Activity: Write each entry out again, exactly as it is written.

Data to process:
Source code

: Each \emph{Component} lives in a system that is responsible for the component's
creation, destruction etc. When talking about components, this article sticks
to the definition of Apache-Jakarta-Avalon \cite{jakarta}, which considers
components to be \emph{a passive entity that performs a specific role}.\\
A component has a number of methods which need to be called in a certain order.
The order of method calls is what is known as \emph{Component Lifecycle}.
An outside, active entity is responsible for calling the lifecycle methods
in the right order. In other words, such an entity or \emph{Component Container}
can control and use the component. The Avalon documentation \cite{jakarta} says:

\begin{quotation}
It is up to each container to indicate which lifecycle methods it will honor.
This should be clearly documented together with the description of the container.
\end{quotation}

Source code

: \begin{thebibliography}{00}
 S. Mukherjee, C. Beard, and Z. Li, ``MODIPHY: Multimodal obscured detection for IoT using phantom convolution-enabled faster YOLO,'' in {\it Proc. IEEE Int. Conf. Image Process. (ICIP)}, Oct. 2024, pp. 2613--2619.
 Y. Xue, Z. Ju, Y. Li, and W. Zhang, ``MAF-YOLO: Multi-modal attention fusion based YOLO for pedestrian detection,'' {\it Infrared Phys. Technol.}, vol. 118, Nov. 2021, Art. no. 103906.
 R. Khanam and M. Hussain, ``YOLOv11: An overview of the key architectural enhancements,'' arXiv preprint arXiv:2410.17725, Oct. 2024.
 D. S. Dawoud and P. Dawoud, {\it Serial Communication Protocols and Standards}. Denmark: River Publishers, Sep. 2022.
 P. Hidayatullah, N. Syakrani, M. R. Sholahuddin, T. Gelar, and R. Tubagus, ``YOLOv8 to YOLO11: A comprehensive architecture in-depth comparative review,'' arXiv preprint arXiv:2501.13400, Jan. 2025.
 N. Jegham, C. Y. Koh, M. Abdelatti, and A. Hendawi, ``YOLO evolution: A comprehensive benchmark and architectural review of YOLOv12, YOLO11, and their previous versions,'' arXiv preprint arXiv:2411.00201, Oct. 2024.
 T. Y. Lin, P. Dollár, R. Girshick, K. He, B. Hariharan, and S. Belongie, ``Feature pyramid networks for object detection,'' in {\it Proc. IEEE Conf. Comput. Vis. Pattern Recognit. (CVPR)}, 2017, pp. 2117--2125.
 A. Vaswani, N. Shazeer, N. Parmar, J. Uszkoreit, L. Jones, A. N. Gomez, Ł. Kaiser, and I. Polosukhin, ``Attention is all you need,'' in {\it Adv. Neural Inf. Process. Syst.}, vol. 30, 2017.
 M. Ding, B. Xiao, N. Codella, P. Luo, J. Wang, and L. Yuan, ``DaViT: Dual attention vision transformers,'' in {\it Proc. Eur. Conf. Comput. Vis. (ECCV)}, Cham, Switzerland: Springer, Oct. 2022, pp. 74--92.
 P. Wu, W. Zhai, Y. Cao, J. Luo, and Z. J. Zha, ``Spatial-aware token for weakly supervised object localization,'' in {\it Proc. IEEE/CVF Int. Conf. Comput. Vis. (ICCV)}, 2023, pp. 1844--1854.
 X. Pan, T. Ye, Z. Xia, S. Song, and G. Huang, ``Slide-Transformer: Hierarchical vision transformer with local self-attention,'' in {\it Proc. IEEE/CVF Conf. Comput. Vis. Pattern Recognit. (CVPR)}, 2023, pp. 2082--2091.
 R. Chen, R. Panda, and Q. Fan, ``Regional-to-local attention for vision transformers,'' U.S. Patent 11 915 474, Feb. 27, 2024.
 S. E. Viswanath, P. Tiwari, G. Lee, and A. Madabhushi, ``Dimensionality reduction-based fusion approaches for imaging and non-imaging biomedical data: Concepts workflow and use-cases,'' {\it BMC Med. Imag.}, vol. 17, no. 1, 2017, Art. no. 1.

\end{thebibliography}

Task answer:
Source code

: Each \emph{Component} lives in a system that is responsible for the component's
creation, destruction etc. When talking about components, this article sticks
to the definition of Apache-Jakarta-Avalon \cite{jakarta}, which considers
components to be \emph{a passive entity that performs a specific role}.\\
A component has a number of methods which need to be called in a certain order.
The order of method calls is what is known as \emph{Component Lifecycle}.
An outside, active entity is responsible for calling the lifecycle methods
in the right order. In other words, such an entity or \emph{Component Container}
can control and use the component. The Avalon documentation \cite{jakarta} says:

\begin{quotation}
It is up to each container to indicate which lifecycle methods it will honor.
This should be clearly documented together with the description of the container.
\end{quotation}

Source code

: \begin{thebibliography}{00}
 S. Mukherjee, C. Beard, and Z. Li, ``MODIPHY: Multimodal obscured detection for IoT using phantom convolution-enabled faster YOLO,'' in {\it Proc. IEEE Int. Conf. Image Process. (ICIP)}, Oct. 2024, pp. 2613--2619.
 Y. Xue, Z. Ju, Y. Li, and W. Zhang, ``MAF-YOLO: Multi-modal attention fusion based YOLO for pedestrian detection,'' {\it Infrared Phys. Technol.}, vol. 118, Nov. 2021, Art. no. 103906.
 R. Khanam and M. Hussain, ``YOLOv11: An overview of the key architectural enhancements,'' arXiv preprint arXiv:2410.17725, Oct. 2024.
 D. S. Dawoud and P. Dawoud, {\it Serial Communication Protocols and Standards}. Denmark: River Publishers, Sep. 2022.
 P. Hidayatullah, N. Syakrani, M. R. Sholahuddin, T. Gelar, and R. Tubagus, ``YOLOv8 to YOLO11: A comprehensive architecture in-depth comparative review,'' arXiv preprint arXiv:2501.13400, Jan. 2025.
 N. Jegham, C. Y. Koh, M. Abdelatti, and A. Hendawi, ``YOLO evolution: A comprehensive benchmark and architectural review of YOLOv12, YOLO11, and their previous versions,'' arXiv preprint arXiv:2411.00201, Oct. 2024.
 T. Y. Lin, P. Dollár, R. Girshick, K. He, B. Hariharan, and S. Belongie, ``Feature pyramid networks for object detection,'' in {\it Proc. IEEE Conf. Comput. Vis. Pattern Recognit. (CVPR)}, 2017, pp. 2117--2125.
 A. Vaswani, N. Shazeer, N. Parmar, J. Uszkoreit, L. Jones, A. N. Gomez, Ł. Kaiser, and I. Polosukhin, ``Attention is all you need,'' in {\it Adv. Neural Inf. Process. Syst.}, vol. 30, 2017.
 M. Ding, B. Xiao, N. Codella, P. Luo, J. Wang, and L. Yuan, ``DaViT: Dual attention vision transformers,'' in {\it Proc. Eur. Conf. Comput. Vis. (ECCV)}, Cham, Switzerland: Springer, Oct. 2022, pp. 74--92.
 P. Wu, W. Zhai, Y. Cao, J. Luo, and Z. J. Zha, ``Spatial-aware token for weakly supervised object localization,'' in {\it Proc. IEEE/CVF Int. Conf. Comput. Vis. (ICCV)}, 2023, pp. 1844--1854.
 X. Pan, T. Ye, Z. Xia, S. Song, and G. Huang, ``Slide-Transformer: Hierarchical vision transformer with local self-attention,'' in {\it Proc. IEEE/CVF Conf. Comput. Vis. Pattern Recognit. (CVPR)}, 2023, pp. 2082--2091.
 R. Chen, R. Panda, and Q. Fan, ``Regional-to-local attention for vision transformers,'' U.S. Patent 11 915 474, Feb. 27, 2024.
 S. E. Viswanath, P. Tiwari, G. Lee, and A. Madabhushi, ``Dimensionality reduction-based fusion approaches for imaging and non-imaging biomedical data: Concepts workflow and use-cases,'' {\it BMC Med. Imag.}, vol. 17, no. 1, 2017, Art. no. 1.

\end{thebibliography}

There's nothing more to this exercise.